Bioinformatics analysis implicates ferroptosis and key hub genes in the pathogenesis of endometriosis

Objective Endometriosis (EMs) is a chronic gynaecological condition characterised by the ectopic growth of endometrial tissue; however, its molecular mechanisms remain insufficiently understood. Ferroptosis, an iron-dependent form of regulated cell death, has been suggested as a potential contributor to its pathogenesis. This study aimed to identify differentially expressed ferroptosis-related genes (DE-FRGs) in EMs through bioinformatics analysis and to explore their underlying molecular mechanisms.Methods The gene expression datasets GSE7305 and GSE25628 were obtained from the GEO database.

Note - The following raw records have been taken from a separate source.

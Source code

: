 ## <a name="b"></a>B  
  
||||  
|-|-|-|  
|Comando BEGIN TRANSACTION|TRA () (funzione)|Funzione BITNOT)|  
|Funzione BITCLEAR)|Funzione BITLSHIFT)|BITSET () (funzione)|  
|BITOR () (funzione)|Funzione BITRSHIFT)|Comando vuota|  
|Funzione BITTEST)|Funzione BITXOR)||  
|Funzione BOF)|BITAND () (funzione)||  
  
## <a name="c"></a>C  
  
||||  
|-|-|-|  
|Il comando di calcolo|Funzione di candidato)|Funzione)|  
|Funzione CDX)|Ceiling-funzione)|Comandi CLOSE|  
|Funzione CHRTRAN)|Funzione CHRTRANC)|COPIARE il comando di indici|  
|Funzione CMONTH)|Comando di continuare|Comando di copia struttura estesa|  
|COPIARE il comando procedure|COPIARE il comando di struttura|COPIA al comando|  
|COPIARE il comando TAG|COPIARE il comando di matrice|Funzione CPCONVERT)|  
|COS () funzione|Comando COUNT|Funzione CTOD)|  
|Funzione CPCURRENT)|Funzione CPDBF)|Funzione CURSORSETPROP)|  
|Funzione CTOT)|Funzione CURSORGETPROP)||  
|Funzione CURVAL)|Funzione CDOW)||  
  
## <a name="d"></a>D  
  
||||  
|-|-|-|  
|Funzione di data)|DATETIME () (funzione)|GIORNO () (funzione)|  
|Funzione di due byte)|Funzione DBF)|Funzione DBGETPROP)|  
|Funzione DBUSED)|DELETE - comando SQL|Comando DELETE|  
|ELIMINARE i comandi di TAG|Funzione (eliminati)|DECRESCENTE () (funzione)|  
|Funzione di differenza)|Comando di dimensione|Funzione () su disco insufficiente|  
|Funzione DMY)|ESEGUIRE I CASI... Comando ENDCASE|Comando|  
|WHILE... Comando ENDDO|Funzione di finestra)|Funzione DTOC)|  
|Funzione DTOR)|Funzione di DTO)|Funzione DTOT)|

Ferroptosis-related genes (FRGs) were extracted from the FerrDb database. DE-FRGs were identified by intersecting differentially expressed genes (DEGs) with FRGs across the two datasets. Protein-protein interaction (PPI) networks were constructed using STRING and Cytoscape software, while core genes were identified through the cytoHubba plugin. Functional enrichment analysis was performed via the KEGG pathway.Results A total of 11 DE-FRGs were identified, all of which demonstrated consistently upregulated expression in EMs tissues across both datasets. Four core genes – GATA6, KLF2, BGN and AEBP1 – were selected for further analysis owing to their significant enrichment. KEGG analysis indicated that these genes were particularly enriched in the ‘taurine and hypo-taurine metabolism’ and ‘muscle cell cytoskeleton’ pathways.Conclusion This study identified GATA6, KLF2, BGN, and AEBP1 as potential core genes associated with ferroptosis in EMs, highlighting their roles in metabolic and cytoskeletal pathways. These findings provide a novel perspective on the pathogenesis of EMs and suggest new therapeutic targets that warrant further experimental validation.